Posted:May 13, 2009

Alleluia

In the heart of Ginza an exhibition transports visitors to a choral heaven.

As you walk into the current show at Hermes, you may be confused. There is no hint of the visual here, nothing in particular to look at; instead, you are overwhelmed by sound.

Forty speakers are arrayed within the stripped-down space, each playing the recorded voice of one person singing his or her part in a sixteenth-century religious score; the effect is of an invisible choir. All you see is speakers, but what you hear is the richness of many human voices.

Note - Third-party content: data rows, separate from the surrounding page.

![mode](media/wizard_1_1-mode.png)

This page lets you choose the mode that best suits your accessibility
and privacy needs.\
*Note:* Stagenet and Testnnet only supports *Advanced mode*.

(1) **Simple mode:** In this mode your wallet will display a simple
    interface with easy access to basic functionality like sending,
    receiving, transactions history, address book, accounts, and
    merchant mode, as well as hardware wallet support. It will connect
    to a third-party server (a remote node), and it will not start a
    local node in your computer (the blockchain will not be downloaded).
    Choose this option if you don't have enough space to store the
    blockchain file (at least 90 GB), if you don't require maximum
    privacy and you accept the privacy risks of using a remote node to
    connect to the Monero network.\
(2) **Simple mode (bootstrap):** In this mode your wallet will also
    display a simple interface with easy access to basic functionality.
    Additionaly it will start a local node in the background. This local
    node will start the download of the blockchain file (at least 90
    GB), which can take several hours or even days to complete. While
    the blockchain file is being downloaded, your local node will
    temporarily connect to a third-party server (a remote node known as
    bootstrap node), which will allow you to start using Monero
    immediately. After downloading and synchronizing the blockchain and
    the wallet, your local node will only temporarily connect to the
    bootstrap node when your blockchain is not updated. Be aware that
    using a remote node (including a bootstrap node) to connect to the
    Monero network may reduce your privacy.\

This effect is the work of Janet Cardiff and George Bures Miller, a pair of Canadian artists who live and work together. (Miller had minimal involvement with this particular sound installation, but did work closely with Cardiff on the other piece in the show.) Their work ranges from the personal (2004’s ‘Road Trip’ displays slide images taken by Miller’s grandfather during a cross-country trip shortly before his death) to the public (Cardiff’s recorded ‘Walks’ lead participants on audio and video tours of cities including New York, Montreal and Berlin). All of their installations incorporate some elements of sound and video recording, but always they use this high-tech equipment to create a low-tech experience of immersion: the same breakdown of disbelief that makes a novel or a play work. And always the artists eventually jolt the viewer out of that immersion experience with some reminder that this is art, not the real world.
Janet Cardiff, 'The Forty-Part Mortet' (2001)
Mixed Media Installation with Sound
In ‘The Forty-Part Motet’ at Hermès, the wake-up call takes the form of an intermission. One moment you’re listening to this incredible music surging all around you, perhaps releasing yourself into a state of bliss; then, suddenly, the singing stops. But the recording doesn’t – you slowly become aware that the speakers are continuing to emit the sounds of choristers on break: yawns, low conversations, a bit of humming and coughing. After three minutes, the music starts again.

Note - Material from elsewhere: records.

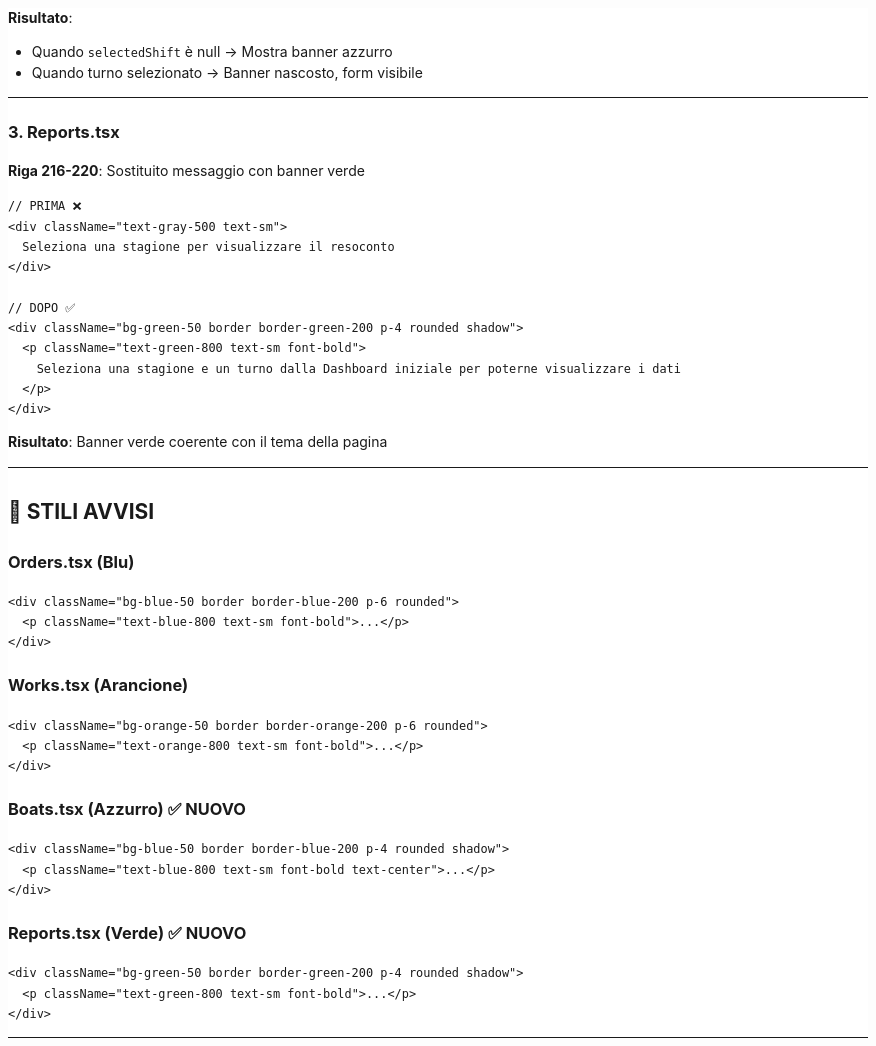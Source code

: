 **Risultato**: 
- Quando `selectedShift` è null → Mostra banner azzurro
- Quando turno selezionato → Banner nascosto, form visibile

---

### **3. Reports.tsx**
**Riga 216-220**: Sostituito messaggio con banner verde

```tsx
// PRIMA ❌
<div className="text-gray-500 text-sm">
  Seleziona una stagione per visualizzare il resoconto
</div>

// DOPO ✅
<div className="bg-green-50 border border-green-200 p-4 rounded shadow">
  <p className="text-green-800 text-sm font-bold">
    Seleziona una stagione e un turno dalla Dashboard iniziale per poterne visualizzare i dati
  </p>
</div>
```

**Risultato**: Banner verde coerente con il tema della pagina

---

## 🎨 STILI AVVISI

### **Orders.tsx** (Blu)
```tsx
<div className="bg-blue-50 border border-blue-200 p-6 rounded">
  <p className="text-blue-800 text-sm font-bold">...</p>
</div>
```

### **Works.tsx** (Arancione)
```tsx
<div className="bg-orange-50 border border-orange-200 p-6 rounded">
  <p className="text-orange-800 text-sm font-bold">...</p>
</div>
```

### **Boats.tsx** (Azzurro) ✅ NUOVO
```tsx
<div className="bg-blue-50 border border-blue-200 p-4 rounded shadow">
  <p className="text-blue-800 text-sm font-bold text-center">...</p>
</div>
```

### **Reports.tsx** (Verde) ✅ NUOVO
```tsx
<div className="bg-green-50 border border-green-200 p-4 rounded shadow">
  <p className="text-green-800 text-sm font-bold">...</p>
</div>
```

---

The recording is the Salisbury Cathedral Choir singing ‘Spem in Alium Nunquam Habui,’ a motet written by the British court composer Thomas Tallis in the 1570s. While the subject of the text is fairly standard (a hymn of praise based on the Book of Judith), its form is innovative: it was written for eight choirs of five people each (soprano, alto, tenor, baritone, and bass) and it was intended to be sung in the round. At the aristocratic residence where it was first performed, musicologists believe, the eight choirs split into balconies surrounding a large room and sang facing the audience in the center. The score was written to maximize the dramatic effect of the space, as the sound begins by “rotating” from one choir to the next until they eventually join together.

What Cardiff has done here is to reproduce that early experience of the piece for us latter-day non-aristocrats: we can sit in the center and feel totally surrounded by the music, or stroll around the room and try to identify with the various singers.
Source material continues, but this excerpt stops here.